In the following review, Jong outlines the feminist concerns of Diving into the Wreck, highlighting such themes as the patriarchy, femininity, and androgyny.
“If I read a book and it makes my whole body so cold no fire can ever warm me, I know that is poetry. If I feel physically as if the top of my head were taken off, I know that is poetry. . . . Is there any other way?”
—Emily Dickinson
The test of a good book of poetry for me is that it makes me want to write. It reawakens that part of myself which poems come from; it makes my pen itch to be on the paper; it warms me, chills me, and fills my head with first lines.
This is not surprising, because that-place-which-poems-come-from is shared by all poets, all people. It is not the exclusive property of one individual. Call it the muse, or call it the collective unconscious, it is our shared source—though each poet taps it somewhat differently. And it is a place beyond ego, beyond the narrow distinctions of yours and mine. A good book of poetry makes me want to write again because it reestablishes my connection with that source. It strips away the petty obstacles which the cowardly superego imposes (the fear of self-exposure, the worry about what the family will think, the terror of criticism) and it puts me in touch with that deeper part of myself which speaks boldly because it is not speaking only for my self.
Adrienne Rich’s Diving into the Wreck is a good book in that most fundamental sense. By “good” I mean “alive.” Emily Dickinson once asked whether her poems “lived”; she did not ask whether they were “good.” And “alive” or “dead” still seems a far more pertinent criterion than “good” or “bad.” This book lives. I have put my ear to its chest; I have felt its moist breath on my neck; I have heard the beating wings of the muse nearby.
Diving into the Wreck is Adrienne Rich’s seventh collection and probably her best. I say “probably” because each of her books (starting with the first Yale Younger Poets Award volume) has been so accomplished and probing in its own way that ranking them seems silly. Her first book, A Change of World (1951), was very much of its world. It was full of perfectly crafted poems which speculated on the relationship between life and art (as accomplished, craft-conscious poets did in those days). And yet even then, she was original and piercing in a way most of her contemporaries were not. There was a striking honesty about her poems and a willingness to deal with disillusion and disappointment that was rare for so young a poet.
In her second book, there appeared a poem which I loved when I was in college and still love now. It was called “Living in Sin, ” and it was a perfect blend of irony and grimness. It also pointed the way toward the deeper exploration of women which has characterized Adrienne Rich’s recent work. [. . . “Living in Sin, ” from The Diamond Cutters ].

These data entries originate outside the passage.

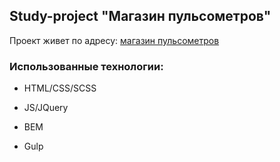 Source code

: ## Study-project "Магазин пульсометров"

Проект живет по адресу: [магазин пульсометров](https://pulse.sugarplam.ru/)

### Использованные технологии:

* HTML/CSS/SCSS

* JS/JQuery

* BEM

* Gulp

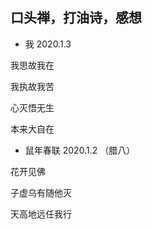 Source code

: ## 口头禅，打油诗，感想 

* 我 2020.1.3

我思故我在

我执故我苦

心灭悟无生

本来大自在

* 鼠年春联 2020.1.2 （腊八）

花开见佛

子虚乌有随他灭

天高地远任我行

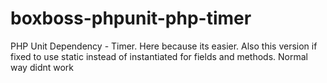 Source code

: boxboss-phpunit-php-timer
=========================

PHP Unit Dependency - Timer. Here because its easier. Also this version if fixed to use static instead of instantiated for fields and methods. Normal way didnt work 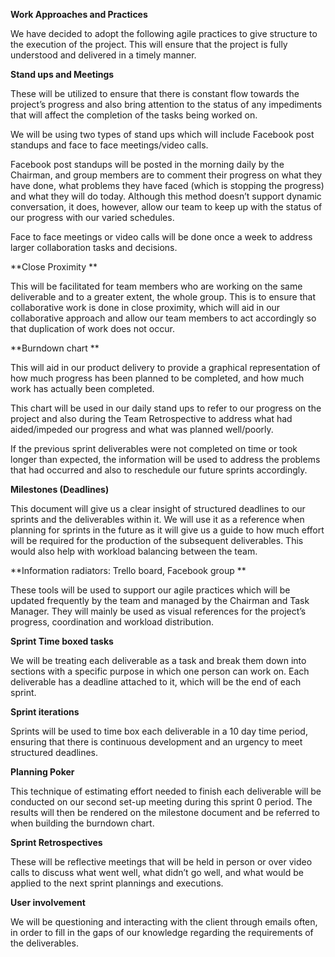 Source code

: **Work Approaches and Practices**

We have decided to adopt the following agile practices to give structure to the execution of the project. This will ensure that the project is fully understood and delivered in a timely manner.

**Stand ups and Meetings**

These will be utilized to ensure that there is constant flow towards the project’s progress and also bring attention to the status of any impediments that will affect the completion of the tasks being worked on.

We will be using two types of stand ups which will include Facebook post standups and face to face meetings/video calls.

Facebook post standups will be posted in the morning daily by the Chairman, and group members are to comment their progress on what they have done, what problems they have faced (which is stopping the progress) and what they will do today. Although this method doesn’t support dynamic conversation, it does, however, allow our team to keep up with the status of our progress with our varied schedules.

Face to face meetings or video calls will be done once a week to address larger collaboration tasks and decisions.

**Close Proximity **

This will be facilitated for team members who are working on the same deliverable and to a greater extent, the whole group. This is to ensure that collaborative work is done in close proximity, which will aid in our collaborative approach and allow our team members to act accordingly so that duplication of work does not occur.

**Burndown chart **

This will aid in our product delivery to provide a graphical representation of how much progress has been planned to be completed, and how much work has actually been completed.

This chart will be used in our daily stand ups to refer to our progress on the project and also during the Team Retrospective to address what had aided/impeded our progress and what was planned well/poorly.

If the previous sprint deliverables were not completed on time or took longer than expected, the information will be used to address the problems that had occurred and also to reschedule our future sprints accordingly.

**Milestones (Deadlines)**

This document will give us a clear insight of structured deadlines to our sprints and the deliverables within it. We will use it as a reference when planning for sprints in the future as it will give us a guide to how much effort will be required for the production of the subsequent deliverables. This would also help with workload balancing between the team.

**Information radiators: Trello board, Facebook group **

These tools will be used to support our agile practices which will be updated frequently by the team and managed by the Chairman and Task Manager. They will mainly be used as visual references for the project’s progress, coordination and workload distribution.

**Sprint Time boxed tasks**

We will be treating each deliverable as a task and break them down into sections with a specific purpose in which one person can work on. Each deliverable has a deadline attached to it, which will be the end of each sprint.

**Sprint iterations**

Sprints will be used to time box each deliverable in a 10 day time period, ensuring that there is continuous development and an urgency to meet structured deadlines.

**Planning Poker**

This technique of estimating effort needed to finish each deliverable will be conducted on our second set-up meeting during this sprint 0 period. The results will then be rendered on the milestone document and be referred to when building the burndown chart.

**Sprint Retrospectives**

These will be reflective meetings that will be held in person or over video calls to discuss what went well, what didn’t go well, and what would be applied to the next sprint plannings and executions.

**User involvement**

We will be questioning and interacting with the client through emails often, in order to fill in the gaps of our knowledge regarding the requirements of the deliverables.
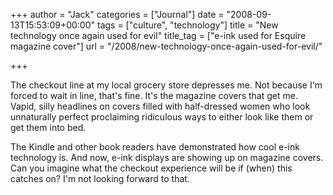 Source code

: +++
author = "Jack"
categories = ["Journal"]
date = "2008-09-13T15:53:09+00:00"
tags = ["culture", "technology"]
title = "New technology once again used for evil"
title_tag = ["e-ink used for Esquire magazine cover"]
url = "/2008/new-technology-once-again-used-for-evil/"

+++

<span class="drop_cap">T</span>he checkout line at my local grocery store depresses me. Not because I'm forced to wait in line, that's fine. It's the magazine covers that get me. Vapid, silly headlines on covers filled with half-dressed women who look unnaturally perfect proclaiming ridiculous ways to either look like them or get them into bed.

The Kindle and other book readers have demonstrated how cool e-ink technology is. And now, e-ink displays are showing up on magazine covers. Can you imagine what the checkout experience will be if (when) this catches on? I'm not looking forward to that. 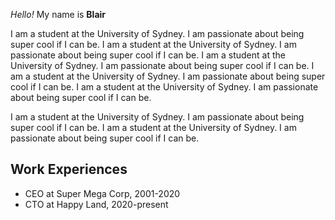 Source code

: _Hello!_ My name is **Blair**

I am a student at the University of Sydney. I am passionate about being super cool if I can be. I am a student at the University of Sydney. I am passionate about being super cool if I can be. I am a student at the University of Sydney. I am passionate about being super cool if I can be. I am a student at the University of Sydney. I am passionate about being super cool if I can be. I am a student at the University of Sydney. I am passionate about being super cool if I can be.

I am a student at the University of Sydney. I am passionate about being super cool if I can be. I am a student at the University of Sydney. I am passionate about being super cool if I can be.

## Work Experiences

- CEO at Super Mega Corp, 2001-2020
- CTO at Happy Land, 2020-present
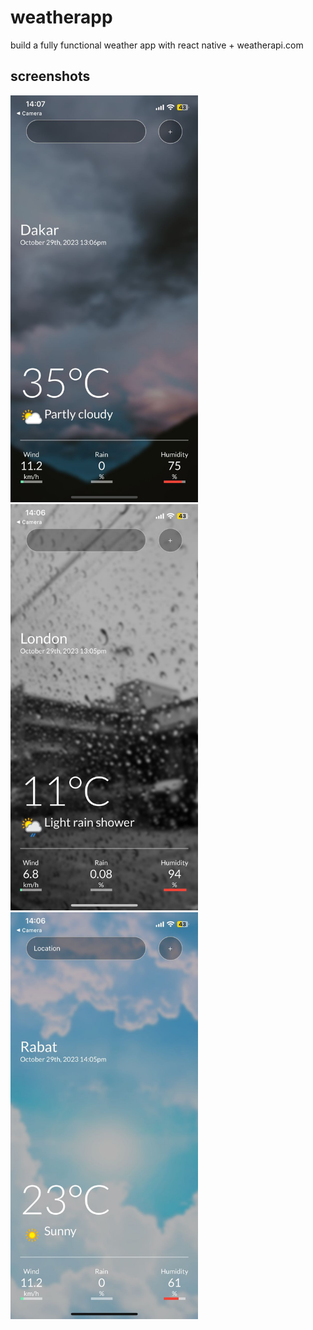 # weatherapp
build a fully functional weather app with react native + weatherapi.com
## screenshots
<img src="./screenShots/1.jpg" style="width:300px;"/>&nbsp;&nbsp; <img src="./screenShots/2.jpg" style="width:300px;"/> &nbsp;&nbsp;<img src="./screenShots/3.jpg" style="width:300px;"/>


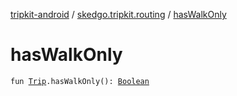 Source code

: [tripkit-android](../index.md) / [skedgo.tripkit.routing](index.md) / [hasWalkOnly](./has-walk-only.md)

# hasWalkOnly

`fun `[`Trip`](-trip/index.md)`.hasWalkOnly(): `[`Boolean`](https://kotlinlang.org/api/latest/jvm/stdlib/kotlin/-boolean/index.html) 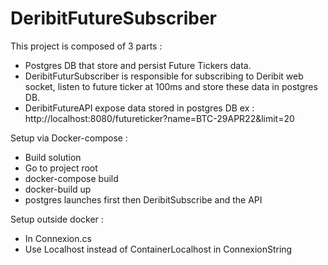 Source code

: # DeribitFutureSubscriber
This project is composed of 3 parts :
  - Postgres DB that store and persist Future Tickers data.
  - DeribitFuturSubscriber is responsible for subscribing to Deribit web socket, listen to future ticker at 100ms and store these data in postgres DB.
  - DeribitFutureAPI expose data stored in postgres DB ex : http://localhost:8080/futureticker?name=BTC-29APR22&limit=20

Setup via Docker-compose :
  - Build solution
  - Go to project root
  - docker-compose build
  - docker-build up
  - postgres launches first then DeribitSubscribe and the API

Setup outside docker : 
  - In Connexion.cs
  - Use Localhost instead of ContainerLocalhost in ConnexionString
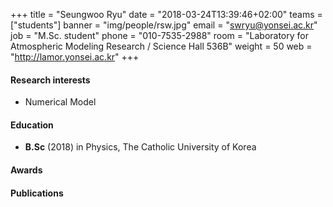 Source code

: +++
title = "Seungwoo Ryu"
date = "2018-03-24T13:39:46+02:00"
teams = ["students"]
banner = "img/people/rsw.jpg"
email = "swryu@yonsei.ac.kr"
job = "M.Sc. student"
phone = "010-7535-2988"
room = "Laboratory for Atmospheric Modeling Research / Science Hall 536B"
weight = 50
web = "http://lamor.yonsei.ac.kr"
+++

#### Research interests
+ Numerical Model

#### Education
 + **B.Sc** (2018) in Physics, The Catholic University of Korea

#### Awards

#### Publications

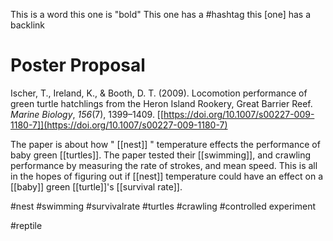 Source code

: This is a word 
this one is "bold"
This one has a #hashtag
this [one] has a backlink



# Poster Proposal
Ischer, T., Ireland, K., & Booth, D. T. (2009). Locomotion performance of green turtle hatchlings from the Heron Island Rookery, Great Barrier Reef. _Marine Biology_, _156_(7), 1399–1409. [[https://doi.org/10.1007/s00227-009-1180-7]](https://doi.org/10.1007/s00227-009-1180-7)

The paper is about how " [[nest]] " temperature effects the performance of baby green [[turtles]]. The paper tested their [[swimming]], and crawling performance by measuring the rate of strokes, and mean speed. This is all in the hopes of figuring out if [[nest]] temperature could have an effect on a [[baby]] green [[turtle]]'s [[survival rate]].

#nest
#swimming
#survivalrate
#turtles
#crawling
#controlled experiment 

#reptile 
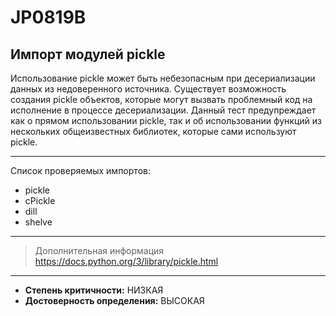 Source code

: # JP0819B
## Импорт модулей pickle
Использование pickle может быть небезопасным при десериализации данных из недоверенного источника.
Существует возможность создания pickle объектов, которые могут вызвать проблемный код
на исполнение в процессе десериализации.
Данный тест предупреждает как о прямом использовании pickle, так и об использовании функций из нескольких
общеизвестных библиотек, которые сами используют pickle.

---
Список проверяемых импортов:

* pickle
* cPickle
* dill
* shelve
---
> Дополнительная информация
> <https://docs.python.org/3/library/pickle.html>
---
* __Степень критичности:__ НИЗКАЯ
* __Достоверность определения:__ ВЫСОКАЯ
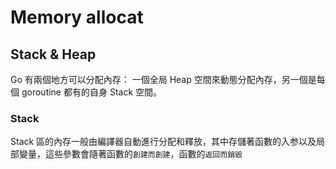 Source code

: # Memory allocat

## Stack & Heap

Go 有兩個地方可以分配內存： 一個全局 Heap 空間來動態分配內存，另一個是每個 goroutine 都有的自身 Stack 空間。

### Stack

Stack 區的內存一般由編譯器自動進行分配和釋放，其中存儲著函數的入参以及局部變量，這些參數會隨著函數的`創建而創建`，函數的`返回而銷毀`
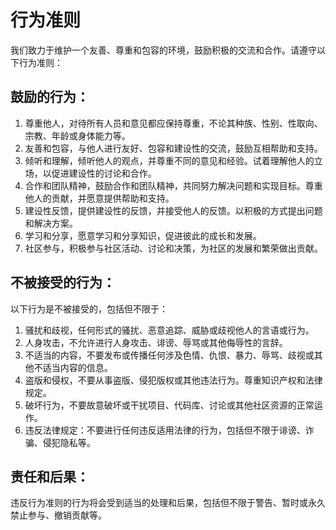 # 行为准则

我们致力于维护一个友善、尊重和包容的环境，鼓励积极的交流和合作。请遵守以下行为准则：

## 鼓励的行为：

1. 尊重他人，对待所有人员和意见都应保持尊重，不论其种族、性别、性取向、宗教、年龄或身体能力等。
2. 友善和包容，与他人进行友好、包容和建设性的交流，鼓励互相帮助和支持。
3. 倾听和理解，倾听他人的观点，并尊重不同的意见和经验。试着理解他人的立场，以促进建设性的讨论和合作。
4. 合作和团队精神，鼓励合作和团队精神，共同努力解决问题和实现目标。尊重他人的贡献，并愿意提供帮助和支持。
5. 建设性反馈，提供建设性的反馈，并接受他人的反馈。以积极的方式提出问题和解决方案。
6. 学习和分享，愿意学习和分享知识，促进彼此的成长和发展。
7. 社区参与，积极参与社区活动、讨论和决策，为社区的发展和繁荣做出贡献。

## 不被接受的行为：

以下行为是不被接受的，包括但不限于：
1. 骚扰和歧视，任何形式的骚扰、恶意追踪、威胁或歧视他人的言语或行为。 
2. 人身攻击，不允许进行人身攻击、诽谤、辱骂或其他侮辱性的言辞。 
3. 不适当的内容，不要发布或传播任何涉及色情、仇恨、暴力、辱骂、歧视或其他不适当内容的信息。 
4. 盗版和侵权，不要从事盗版、侵犯版权或其他违法行为。尊重知识产权和法律规定。 
5. 破坏行为，不要故意破坏或干扰项目、代码库、讨论或其他社区资源的正常运作。 
6. 违反法律规定：不要进行任何违反适用法律的行为，包括但不限于诽谤、诈骗、侵犯隐私等。

## 责任和后果：

违反行为准则的行为将会受到适当的处理和后果，包括但不限于警告、暂时或永久禁止参与、撤销贡献等。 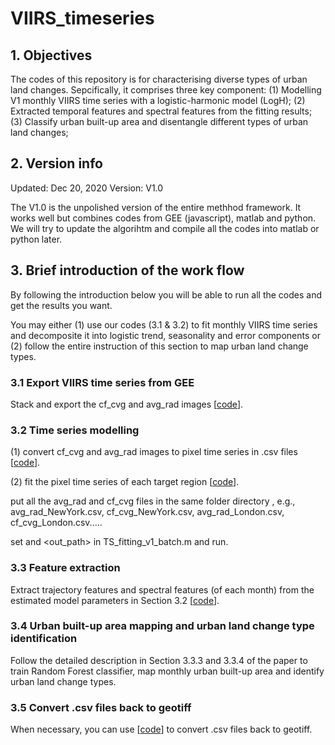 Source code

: # VIIRS_timeseries

## 1. Objectives

The codes of this repository is for characterising diverse types of urban land changes. Sepcifically, it comprises three key component:
(1) Modelling V1 monthly VIIRS time series with a logistic-harmonic model (LogH);
(2) Extracted temporal features and spectral features from the fitting results;
(3) Classify urban built-up area and disentangle different types of urban land changes;


## 2. Version info

Updated: Dec 20, 2020
Version: V1.0

The V1.0 is the unpolished version of the entire methhod framework. It works well but combines codes from GEE (javascript), matlab and python. We will try to update the algorihtm and compile all the codes into matlab or python later.


## 3. Brief introduction of the work flow

By following the introduction below you will be able to run all the codes and get the results you want.

You may either (1) use our codes (3.1 & 3.2) to fit monthly VIIRS time series and decomposite it into logistic trend, seasonality and error components or (2) follow the entire instruction of this section to map urban land change types.


### 3.1 Export VIIRS time series from GEE

Stack and export the cf_cvg and avg_rad images [[code](https://github.com/qmzheng09work/VIIRS_timeseries/blob/main/VIIRS%20time%20series%20output)].


### 3.2 Time series modelling

(1) convert cf_cvg and avg_rad images to pixel time series in .csv files [[code](https://github.com/qmzheng09work/VIIRS_timeseries/blob/main/Time%20Series%20fitting/Image_to_time_series.py)].

(2) fit the pixel time series of each target region [[code](https://github.com/qmzheng09work/VIIRS_timeseries/tree/main/Time%20Series%20fitting/fitting)].
    
   put all the avg_rad and cf_cvg files in the same folder directory <path>, e.g., avg_rad_NewYork.csv, cf_cvg_NewYork.csv, avg_rad_London.csv, cf_cvg_London.csv.....
    
   set <path> and <out_path> in TS_fitting_v1_batch.m and run.


### 3.3 Feature extraction

Extract trajectory features and spectral features (of each month) from the estimated model parameters in Section 3.2 [[code](https://github.com/qmzheng09work/VIIRS_timeseries/blob/main/Time%20Series%20fitting/feature_extraction.py)].


### 3.4 Urban built-up area mapping and urban land change type identification

Follow the detailed description in Section 3.3.3 and 3.3.4 of the paper to train Random Forest classifier, map monthly urban built-up area and identify urban land change types.

### 3.5 Convert .csv files back to geotiff

When necessary, you can use [[code](https://github.com/qmzheng09work/VIIRS_timeseries/blob/main/Time%20Series%20fitting/csv_to_geotiff.m)] to convert .csv files back to geotiff. 
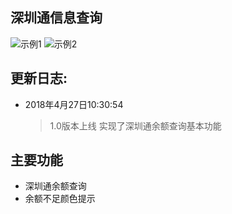 ## 深圳通信息查询
![示例1](https://ws1.sinaimg.cn/large/0072Lfvtly1fqr070bkjjj308x0fun23.jpg)
![示例2](https://ws1.sinaimg.cn/large/0072Lfvtly1fqr0acn4nbj308z0fxjrt.jpg)

## 更新日志:
* 2018年4月27日10:30:54 
  > 1.0版本上线 实现了深圳通余额查询基本功能
## 主要功能 
* 深圳通余额查询
* 余额不足颜色提示

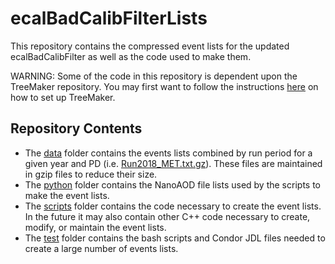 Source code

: # ecalBadCalibFilterLists
This repository contains the compressed event lists for the updated ecalBadCalibFilter as well as the code used to make them.

WARNING: Some of the code in this repository is dependent upon the TreeMaker repository. You may first want to follow the instructions [here](https://github.com/TreeMaker/TreeMaker) on how to set up TreeMaker.

## Repository Contents
* The [data](data) folder contains the events lists combined by run period for a given year and PD (i.e. [Run2018_MET.txt.gz](data/Run2018_MET.txt.gz)). These files are maintained in gzip files to reduce their size.
* The [python](python) folder contains the NanoAOD file lists used by the scripts to make the event lists.
* The [scripts](scripts) folder contains the code necessary to create the event lists. In the future it may also contain other C++ code necessary to create, modify, or maintain the event lists.
* The [test](test) folder contains the bash scripts and Condor JDL files needed to create a large number of events lists.
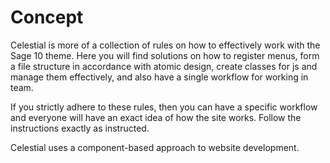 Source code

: # Concept

Celestial is more of a collection of rules on how to effectively work with the Sage 10 theme. Here you will find solutions on how to register menus, form a file structure in accordance with atomic design, create classes for js and manage them effectively, and also have a single workflow for working in team.

If you strictly adhere to these rules, then you can have a specific workflow and everyone will have an exact idea of ​​how the site works. Follow the instructions exactly as instructed.

Celestial uses a component-based approach to website development.

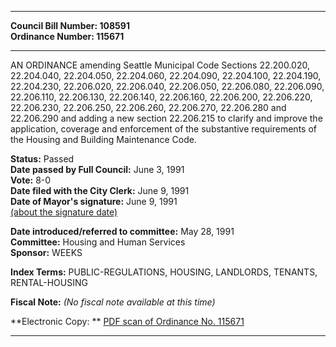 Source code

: * * * * *  
  
**Council Bill Number: [](#h0)[](#h2)108591**   
**Ordinance Number: 115671**  
  
* * * * *  
  
AN ORDINANCE amending Seattle Municipal Code Sections 22.200.020, 22.204.040, 22.204.050, 22.204.060, 22.204.090, 22.204.100, 22.204.190, 22.204.230, 22.206.020, 22.206.040, 22.206.050, 22.206.080, 22.206.090, 22.206.110, 22.206.130, 22.206.140, 22.206.160, 22.206.200, 22.206.220, 22.206.230, 22.206.250, 22.206.260, 22.206.270, 22.206.280 and 22.206.290 and adding a new section 22.206.215 to clarify and improve the application, coverage and enforcement of the substantive requirements of the Housing and Building Maintenance Code.  
  
**Status:** Passed   
**Date passed by Full Council:** June 3, 1991   
**Vote:** 8-0   
**Date filed with the City Clerk:** June 9, 1991   
**Date of Mayor's signature:** June 9, 1991   
[(about the signature date)](/~public/approvaldate.htm)   
  
  
**Date introduced/referred to committee:** May 28, 1991   
**Committee:** Housing and Human Services   
**Sponsor:** WEEKS   
  
**Index Terms:** PUBLIC-REGULATIONS, HOUSING, LANDLORDS, TENANTS, RENTAL-HOUSING  
  
**Fiscal Note:** *(No fiscal note available at this time)*  
  
**Electronic Copy: ** [PDF scan of Ordinance No. 115671](/~archives/Ordinances/Ord_115671.pdf)  
  
* * * * *  
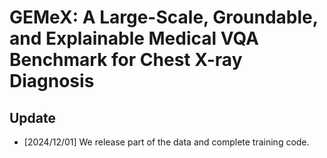 # GEMeX: A Large-Scale, Groundable, and Explainable Medical VQA Benchmark for Chest X-ray Diagnosis

## Update

- [2024/12/01] We release part of the data and complete training code.

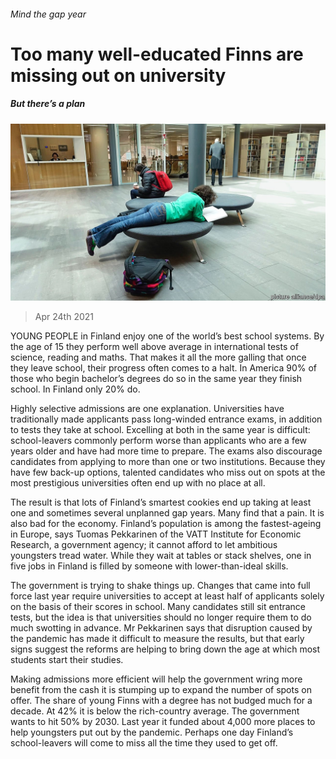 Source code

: ###### Mind the gap year

# Too many well-educated Finns are missing out on university 

##### But there’s a plan 

![image](images/20210424_EUP002_0.jpg) 

> Apr 24th 2021 

YOUNG PEOPLE in Finland enjoy one of the world’s best school systems. By the age of 15 they perform well above average in international tests of science, reading and maths. That makes it all the more galling that once they leave school, their progress often comes to a halt. In America 90% of those who begin bachelor’s degrees do so in the same year they finish school. In Finland only 20% do.

Highly selective admissions are one explanation. Universities have traditionally made applicants pass long-winded entrance exams, in addition to tests they take at school. Excelling at both in the same year is difficult: school-leavers commonly perform worse than applicants who are a few years older and have had more time to prepare. The exams also discourage candidates from applying to more than one or two institutions. Because they have few back-up options, talented candidates who miss out on spots at the most prestigious universities often end up with no place at all.


The result is that lots of Finland’s smartest cookies end up taking at least one and sometimes several unplanned gap years. Many find that a pain. It is also bad for the economy. Finland’s population is among the fastest-ageing in Europe, says Tuomas Pekkarinen of the VATT Institute for Economic Research, a government agency; it cannot afford to let ambitious youngsters tread water. While they wait at tables or stack shelves, one in five jobs in Finland is filled by someone with lower-than-ideal skills.

The government is trying to shake things up. Changes that came into full force last year require universities to accept at least half of applicants solely on the basis of their scores in school. Many candidates still sit entrance tests, but the idea is that universities should no longer require them to do much swotting in advance. Mr Pekkarinen says that disruption caused by the pandemic has made it difficult to measure the results, but that early signs suggest the reforms are helping to bring down the age at which most students start their studies.

Making admissions more efficient will help the government wring more benefit from the cash it is stumping up to expand the number of spots on offer. The share of young Finns with a degree has not budged much for a decade. At 42% it is below the rich-country average. The government wants to hit 50% by 2030. Last year it funded about 4,000 more places to help youngsters put out by the pandemic. Perhaps one day Finland’s school-leavers will come to miss all the time they used to get off.

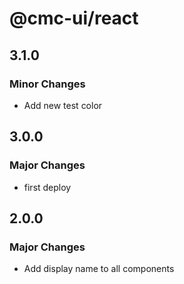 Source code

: # @cmc-ui/react

## 3.1.0

### Minor Changes

- Add new test color

## 3.0.0

### Major Changes

- first deploy

## 2.0.0

### Major Changes

- Add display name to all components

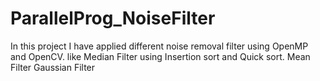 # ParallelProg_NoiseFilter
In this project I have applied different noise removal filter using OpenMP and OpenCV.
like Median Filter using Insertion sort and Quick sort.
     Mean Filter
     Gaussian Filter
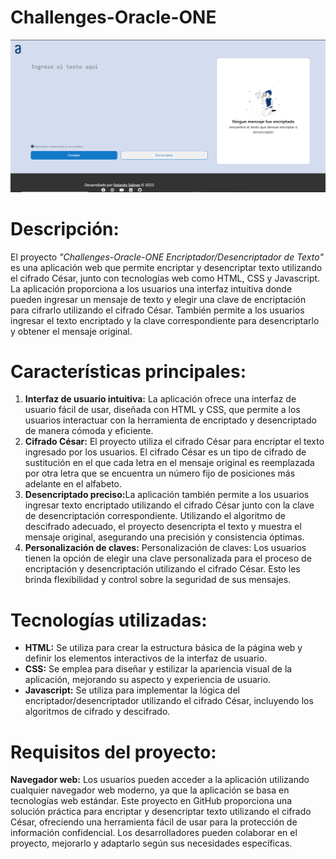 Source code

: # Challenges-Oracle-ONE
<img src="Captura.PNG"/>

# Descripción:
El proyecto <em>"Challenges-Oracle-ONE Encriptador/Desencriptador de Texto"</em> es una aplicación web que permite encriptar y desencriptar texto utilizando el cifrado César, junto con tecnologías web como HTML, CSS y Javascript. La aplicación proporciona a los usuarios una interfaz intuitiva donde pueden ingresar un mensaje de texto y elegir una clave de encriptación para cifrarlo utilizando el cifrado César. También permite a los usuarios ingresar el texto encriptado y la clave correspondiente para desencriptarlo y obtener el mensaje original.

# Características principales:
<ol>
  <li><b>Interfaz de usuario intuitiva:</b> La aplicación ofrece una interfaz de usuario fácil de usar, diseñada con HTML y CSS, que permite a los usuarios interactuar con la herramienta de encriptado y desencriptado de manera cómoda y eficiente.</li>
  <li><b>Cifrado César:</b> El proyecto utiliza el cifrado César para encriptar el texto ingresado por los usuarios. El cifrado César es un tipo de cifrado de sustitución en el que cada letra en el mensaje original es reemplazada por otra letra que se encuentra un número fijo de posiciones más adelante en el alfabeto.</li>
 
  <li><b>Desencriptado preciso:</b>La aplicación también permite a los usuarios ingresar texto encriptado utilizando el cifrado César junto con la clave de desencriptación correspondiente. Utilizando el algoritmo de descifrado adecuado, el proyecto desencripta el texto y muestra el mensaje original, asegurando una precisión y consistencia óptimas.</li>

  <li><b>Personalización de claves:</b> Personalización de claves: Los usuarios tienen la opción de elegir una clave personalizada para el proceso de encriptación y desencriptación utilizando el cifrado César. Esto les brinda flexibilidad y control sobre la seguridad de sus mensajes.</li>
</ol>

# Tecnologías utilizadas:
<ul>
  <li><b>HTML:</b> Se utiliza para crear la estructura básica de la página web y definir los elementos interactivos de la interfaz de usuario.</li>
  <li><b>CSS:</b> Se emplea para diseñar y estilizar la apariencia visual de la aplicación, mejorando su aspecto y experiencia de usuario.</li>
  <li><b>Javascript:</b> Se utiliza para implementar la lógica del encriptador/desencriptador utilizando el cifrado César, incluyendo los algoritmos de cifrado y descifrado.</li>
</ul>
  
# Requisitos del proyecto:
<b>Navegador web:</b> Los usuarios pueden acceder a la aplicación utilizando cualquier navegador web moderno, ya que la aplicación se basa en tecnologías web estándar.
Este proyecto en GitHub proporciona una solución práctica para encriptar y desencriptar texto utilizando el cifrado César, ofreciendo una herramienta fácil de usar para la protección de información confidencial. Los desarrolladores pueden colaborar en el proyecto, mejorarlo y adaptarlo según sus necesidades específicas.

A remarkable poem to have written at any time, but especially remarkable for the mid-fifties. I quote it not only to show how powerful Adrienne Rich’s writing was from the beginning, but also to demonstrate that this poet was “contending with a woman’s demons” long before it became fashionable to do so. Like all good poets, she was prophetic because she was in touch with her own feelings.
The line of development from “Living in Sin ” to Diving into the Wreck is a serpentine line, yet there has never been any question where Adrienne Rich is going. Along the way, there have been great numbers of extraordinary poems that never flinched from dealing with sexuality, hunger, motherhood, loneliness, blood and revolution in both the personal and the public senses. If you read Diving into the Wreck and then go back and consider the books before it (A Change of World, The Diamond Cutters, Snapshots of a Daughter-in-Law, Necessities of Life, Leaflets , and The Will To Change ), I think you will see that one of Adrienne Rich’s most recurrent themes has always been the relationship between poetry and patriarchy.
Poetry and patriarchy. The problems of woman in a patriarchal society. That is, in part, what Diving into the Wreck is about. Yet it is not about patriarchy in a narrowly political sense. Rich is one of very few poets who can deal with political issues in her poems without letting them degenerate into social realism, because her notion of politics is not superficial; it is essentially psychological and organic. We all give lip-service to this concept of politics, yet few of us truly understand it. We all claim to believe that political oppression and personal feelings are related, and yet a great deal of the self-consciously polemical poetry that has come out of the Women’s Movement reads like a generalized rant and it lacks any sort of psychological grounding. The poet has not really looked into herself and told it true. She has been content to echo simplistic slogans.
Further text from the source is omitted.